Reflection by BRICLab Visiting Scholar Marcos Mortari
Besides all we are told about the institution (such as faculty excellence, well-designed courses, extensive libraries, and the infrastructure of the campus), the students, their diversity, and commitment to the classes create a unique atmosphere. When it is possible to combine these elements, the outcome is an intense learning experience, even if one joins Columbia for a brief period ‒ which was my case as a visiting scholar for a semester.
During my time at the university, I could attend three courses as an observer in different fields of knowledge: Governing the global economy (POLSUN3648); Politics of violence: conflict, borders, and the carceral state (CLGMUN3700); and Storytelling for social change: skills and narratives (INAFU6123). Governing the global economy is a broad economic policy course conducted by professor Nikhar Gaikwad, assisted by researchers Noah Zucker, Marnie Ginis, and Kylan Rutherford, in a dynamic lecture model.
Taking trade policy, foreign direct investment, the rise of multinational companies, immigration, the international monetary system, and the environment as the main topics of discussion, the discipline offers a plural view of some of the most relevant dilemmas for decision making in the global economy. The solid theoretical background offered during the sections encourages the students to think about world problems and solutions from multiple perspectives.Through case studies carefully designed by Professor Gaikwad to stimulate rich debates in class, the course provides the right tools for those students interested in understanding how the world works and thinking critically about policymaking.

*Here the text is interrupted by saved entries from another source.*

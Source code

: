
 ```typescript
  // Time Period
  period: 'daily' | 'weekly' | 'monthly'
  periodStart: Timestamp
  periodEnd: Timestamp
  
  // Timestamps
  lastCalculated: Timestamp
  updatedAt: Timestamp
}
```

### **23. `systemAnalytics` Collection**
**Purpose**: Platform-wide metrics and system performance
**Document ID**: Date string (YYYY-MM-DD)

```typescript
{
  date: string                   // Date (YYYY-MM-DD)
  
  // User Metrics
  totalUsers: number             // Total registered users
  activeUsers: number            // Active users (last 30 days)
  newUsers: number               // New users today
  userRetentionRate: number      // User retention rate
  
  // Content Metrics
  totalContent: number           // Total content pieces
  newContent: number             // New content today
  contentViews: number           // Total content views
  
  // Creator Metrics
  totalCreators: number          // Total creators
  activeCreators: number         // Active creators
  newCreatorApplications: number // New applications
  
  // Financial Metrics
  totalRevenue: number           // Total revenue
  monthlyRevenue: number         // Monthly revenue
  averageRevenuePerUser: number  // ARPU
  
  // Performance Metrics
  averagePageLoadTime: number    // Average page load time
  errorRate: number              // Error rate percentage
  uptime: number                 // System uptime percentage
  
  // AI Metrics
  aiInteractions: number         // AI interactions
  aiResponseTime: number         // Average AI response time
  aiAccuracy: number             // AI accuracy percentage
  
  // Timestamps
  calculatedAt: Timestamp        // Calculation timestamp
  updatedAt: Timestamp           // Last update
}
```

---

Politics of violence: conflict, borders, and the carceral state is a seminar course conducted by Professor Katherine Stefatos. With a notable selection of readings, the discipline offers tools for analyzing violence in its different contexts and the several ways it can be present in modern life. The course focuses on the role of the state in violent situations, either as the direct perpetrator or as a crucial player that allows their continuity, legitimizing or facilitating political, racist, and gender-based violence worldwide. The case studies cover violence against dissidents, incarcerated populations, refugees, workers, indigenous communities, colonialism, dispossession, environmental injustice, etc. Politics of violence combines a comparative, transnational perspective with a regional view, framed according to the situation.
In the seminar Storytelling for social change: skills and narratives, professor N. Jamiyla Chisholm proves there is no unbiased narrative and shows how the person who tells the story has the power to shape it. The course explores essays, speeches, books, podcasts, news specials, articles, and op-eds, all with a journalistic eye. It encourages the students to go beyond the facts and examine narrative-building, word choices, and sentence structures. Those are relevant tools not only for critical audiences but for aware storytellers. As a visiting scholar, I also had the opportunity to attend several events organized by different groups inside Columbia. There were multiple panels to discuss the war in Ukraine, some about American politics and others about Latin America. The president of Colombia, Mr. Iván Duque, joined a seminar to talk about the peacekeeping process in the country last April.
But I could not forget the outstanding workshop Speak English Clearly presented by Professor Nancy Boblett to international students. I will keep her tips about language improvement and her encouraging advice for my life. The pandemic still imposes obstacles to our activities. As classes started online last Spring, I had additional difficulties adapting to Columbia's own culture and choosing the courses to take. Under those conditions, the support from Theresa and David was also crucial. They were really responsible for improving my experience as a visiting scholar at Columbia. I would be glad to share my gratitude.
I would also like to thank Gabriel Saravalli-Burchfield, senior international scholar adviser at the International Students and Scholars Office, for the attention during my stay in New York City and the support given to the spouses in this exchange program.